William Osler and The Fixed Period: Conflicting Medical and Popular Ideas About Old Age

Author Affiliations

From the Department of Psychiatry, University of Michigan, Ann Arbor.

Arch Intern Med. 2001;161(17):2074-2078. doi:10.1001/archinte.161.17.2074
Abstract

William Osler (1849-1919) has long been hailed as one of the most illustrious physicians in our history. Yet, Osler's claim to fame outside the medical profession in the early 20th century was through what became known as The Fixed Period controversy about the usefulness of old men. In 1905, as the 55-year-old Osler said farewell to Johns Hopkins University School of Medicine before leaving for Oxford University in England he remarked that men older than 60 years should be retired. He further mentioned a suggestion, which he attributed to Anthony Trollope's novel The Fixed Period, that men older than that age be chloroformed.
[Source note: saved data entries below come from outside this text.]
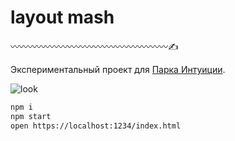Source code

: # layout mash

〰️〰️〰️〰️〰️〰️〰️〰️〰️〰️〰️〰️〰️〰️〰️〰️〰️〰️✍️

Экспериментальный проект для [Парка Интуиции](https://intuition.team/park).

![look](https://user-images.githubusercontent.com/1395924/61936402-57d3d880-af95-11e9-90f9-fa2c7c546ece.png)

```sh
npm i
npm start
open https://localhost:1234/index.html
```
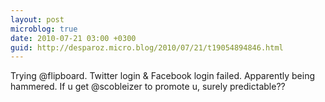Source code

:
 ```yaml
---
layout: post
microblog: true
date: 2010-07-21 03:00 +0300
guid: http://desparoz.micro.blog/2010/07/21/t19054894846.html
---
```

Trying @flipboard. Twitter login &amp; Facebook login failed. Apparently being hammered. If u get @scobleizer to promote u, surely predictable??
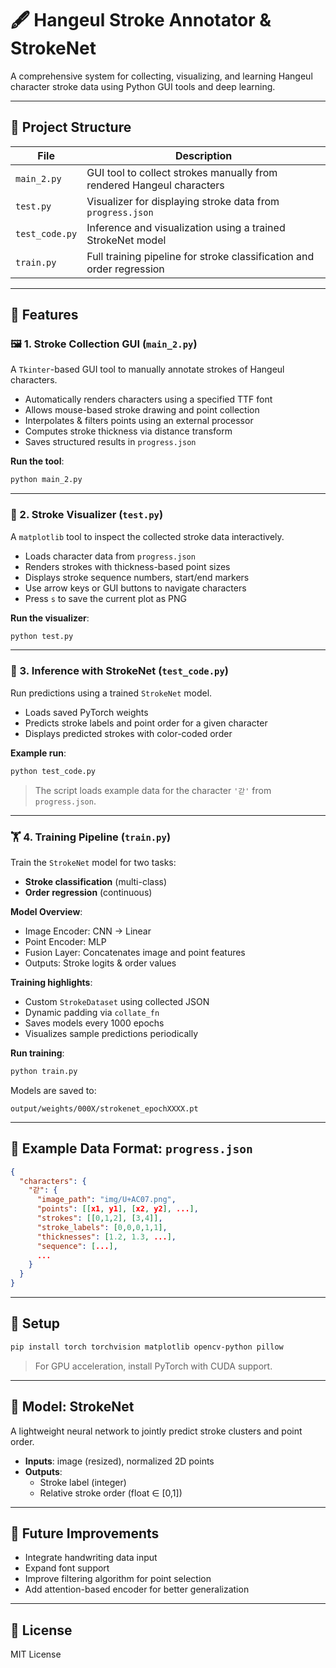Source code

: 
# 🖋️ Hangeul Stroke Annotator & StrokeNet

A comprehensive system for collecting, visualizing, and learning Hangeul character stroke data using Python GUI tools and deep learning.

---

## 📁 Project Structure

| File | Description |
|------|-------------|
| `main_2.py` | GUI tool to collect strokes manually from rendered Hangeul characters |
| `test.py` | Visualizer for displaying stroke data from `progress.json` |
| `test_code.py` | Inference and visualization using a trained StrokeNet model |
| `train.py` | Full training pipeline for stroke classification and order regression |

---

## 🧩 Features

### 🖼️ 1. Stroke Collection GUI (`main_2.py`)

A `Tkinter`-based GUI tool to manually annotate strokes of Hangeul characters.

- Automatically renders characters using a specified TTF font
- Allows mouse-based stroke drawing and point collection
- Interpolates & filters points using an external processor
- Computes stroke thickness via distance transform
- Saves structured results in `progress.json`

**Run the tool**:

```bash
python main_2.py
```

---

### 🧪 2. Stroke Visualizer (`test.py`)

A `matplotlib` tool to inspect the collected stroke data interactively.

- Loads character data from `progress.json`
- Renders strokes with thickness-based point sizes
- Displays stroke sequence numbers, start/end markers
- Use arrow keys or GUI buttons to navigate characters
- Press `s` to save the current plot as PNG

**Run the visualizer**:

```bash
python test.py
```

---

### 🧠 3. Inference with StrokeNet (`test_code.py`)

Run predictions using a trained `StrokeNet` model.

- Loads saved PyTorch weights
- Predicts stroke labels and point order for a given character
- Displays predicted strokes with color-coded order

**Example run**:

```bash
python test_code.py
```

> The script loads example data for the character `'갇'` from `progress.json`.

---

### 🏋️ 4. Training Pipeline (`train.py`)

Train the `StrokeNet` model for two tasks:
- **Stroke classification** (multi-class)
- **Order regression** (continuous)

**Model Overview**:
- Image Encoder: CNN → Linear
- Point Encoder: MLP
- Fusion Layer: Concatenates image and point features
- Outputs: Stroke logits & order values

**Training highlights**:
- Custom `StrokeDataset` using collected JSON
- Dynamic padding via `collate_fn`
- Saves models every 1000 epochs
- Visualizes sample predictions periodically

**Run training**:

```bash
python train.py
```

Models are saved to:
```
output/weights/000X/strokenet_epochXXXX.pt
```

---

## 🧷 Example Data Format: `progress.json`

```json
{
  "characters": {
    "갇": {
      "image_path": "img/U+AC07.png",
      "points": [[x1, y1], [x2, y2], ...],
      "strokes": [[0,1,2], [3,4]],
      "stroke_labels": [0,0,0,1,1],
      "thicknesses": [1.2, 1.3, ...],
      "sequence": [...],
      ...
    }
  }
}
```

---

## 🔧 Setup

```bash
pip install torch torchvision matplotlib opencv-python pillow
```

> For GPU acceleration, install PyTorch with CUDA support.

---

## 🧠 Model: StrokeNet

A lightweight neural network to jointly predict stroke clusters and point order.

- **Inputs**: image (resized), normalized 2D points
- **Outputs**:
  - Stroke label (integer)
  - Relative stroke order (float ∈ [0,1])

---

## 🚀 Future Improvements

- Integrate handwriting data input
- Expand font support
- Improve filtering algorithm for point selection
- Add attention-based encoder for better generalization

---

## 📄 License

MIT License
This article explores the public reaction to Osler in the context of early 20th-century American ideas about old age and manhood. As our society has changed over the past century, so have our ideas about old age. The Fixed Period incident offers us an opportunity to explore the relationship between medical and popular ideas about old age. This historical perspective allows us to see that physicians have not always had authority over old age and that public understanding and medical pronouncements on old age do not necessarily match.